[Exercise] Within the records that follow, find every line containing the string "Dialog". Copy those lines.

[Input for this task]
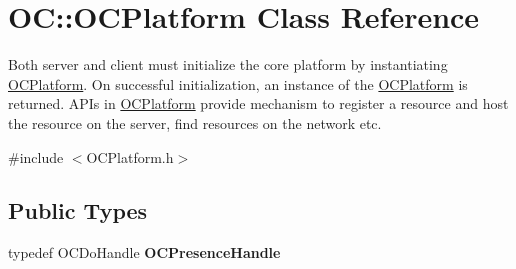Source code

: \hypertarget{classOC_1_1OCPlatform}{}\section{O\+C\+:\+:O\+C\+Platform Class Reference}
\label{classOC_1_1OCPlatform}


Both server and client must initialize the core platform by instantiating \hyperlink{classOC_1_1OCPlatform}{O\+C\+Platform}. On successful initialization, an instance of the \hyperlink{classOC_1_1OCPlatform}{O\+C\+Platform} is returned. A\+P\+Is in \hyperlink{classOC_1_1OCPlatform}{O\+C\+Platform} provide mechanism to register a resource and host the resource on the server, find resources on the network etc.  




{\ttfamily \#include $<$O\+C\+Platform.\+h$>$}

\subsection*{Public Types}
\begin{DoxyCompactItemize}
\item 
\hypertarget{classOC_1_1OCPlatform_a61eeef7ea8333dd6a6656871748aa6e5}{}typedef O\+C\+Do\+Handle {\bfseries O\+C\+Presence\+Handle}\label{classOC_1_1OCPlatform_a61eeef7ea8333dd6a6656871748aa6e5}

\end{DoxyCompactItemize}
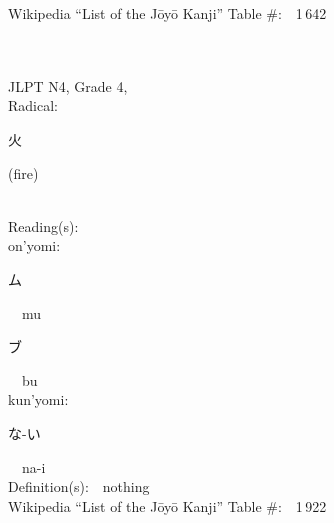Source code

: \begin{multicols}{2}
Wikipedia ``List of the J\=oy\=o Kanji'' Table \#:\ \ 1\,642 \\
\ \ \\
{\fontsize{34pt}{40pt}  }\ \ \\  %
{JLPT N4, Grade 4, \\Radical:\ \ {\begin{CJK}{UTF8}{min} 火 \end{CJK}} (fire) } \\
Reading(s):\ \ \\
{\hspace*{1em}}on'yomi:\ \ \\
{\hspace*{2em}}{\begin{CJK}{UTF8}{min} ム \end{CJK}}\ \ mu\ \ \\
{\hspace*{2em}}{\begin{CJK}{UTF8}{min} ブ \end{CJK}}\ \ bu\ \ \\
{\hspace*{1em}}kun'yomi:\ \ \\
{\hspace*{2em}}{\begin{CJK}{UTF8}{min} な-い \end{CJK}}\ \ na-i\ \ \\
Definition(s):\ \ nothing \\
Wikipedia ``List of the J\=oy\=o Kanji'' Table \#:\ \ 1\,922 \\
\ \ \\
\end{multicols}



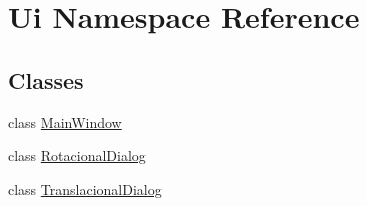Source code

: \hypertarget{namespace_ui}{\section{Ui Namespace Reference}
\label{namespace_ui}
}
\subsection*{Classes}
\begin{DoxyCompactItemize}
\item 
class \hyperlink{class_ui_1_1_main_window}{Main\-Window}
\item 
class \hyperlink{class_ui_1_1_rotacional_dialog}{Rotacional\-Dialog}
\item 
class \hyperlink{class_ui_1_1_translacional_dialog}{Translacional\-Dialog}
\end{DoxyCompactItemize}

[Your solution]
class \hyperlink{class_ui_1_1_rotacional_dialog}{Rotacional\-Dialog}
class \hyperlink{class_ui_1_1_translacional_dialog}{Translacional\-Dialog}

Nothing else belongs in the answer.